## TASK GOAL
Please count the lines in the material below that include "QWERTY". Reply with the number alone.

## DATA PROVIDED

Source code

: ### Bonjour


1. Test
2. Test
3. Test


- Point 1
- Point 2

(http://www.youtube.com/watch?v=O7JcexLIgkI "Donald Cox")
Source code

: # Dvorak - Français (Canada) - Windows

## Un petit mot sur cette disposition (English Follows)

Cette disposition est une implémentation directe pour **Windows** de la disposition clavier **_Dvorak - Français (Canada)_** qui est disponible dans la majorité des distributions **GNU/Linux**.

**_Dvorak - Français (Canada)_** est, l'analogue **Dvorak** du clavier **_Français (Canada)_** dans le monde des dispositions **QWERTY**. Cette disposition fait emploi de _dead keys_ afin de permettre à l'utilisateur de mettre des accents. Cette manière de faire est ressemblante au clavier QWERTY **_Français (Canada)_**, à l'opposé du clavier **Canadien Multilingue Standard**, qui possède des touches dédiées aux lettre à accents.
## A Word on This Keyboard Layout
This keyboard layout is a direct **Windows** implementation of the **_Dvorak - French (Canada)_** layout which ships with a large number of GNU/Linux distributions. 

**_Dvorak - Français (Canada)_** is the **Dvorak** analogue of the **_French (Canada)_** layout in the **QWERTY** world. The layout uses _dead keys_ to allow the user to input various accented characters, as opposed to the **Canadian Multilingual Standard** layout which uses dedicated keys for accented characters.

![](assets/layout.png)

## WRITTEN ANSWER
2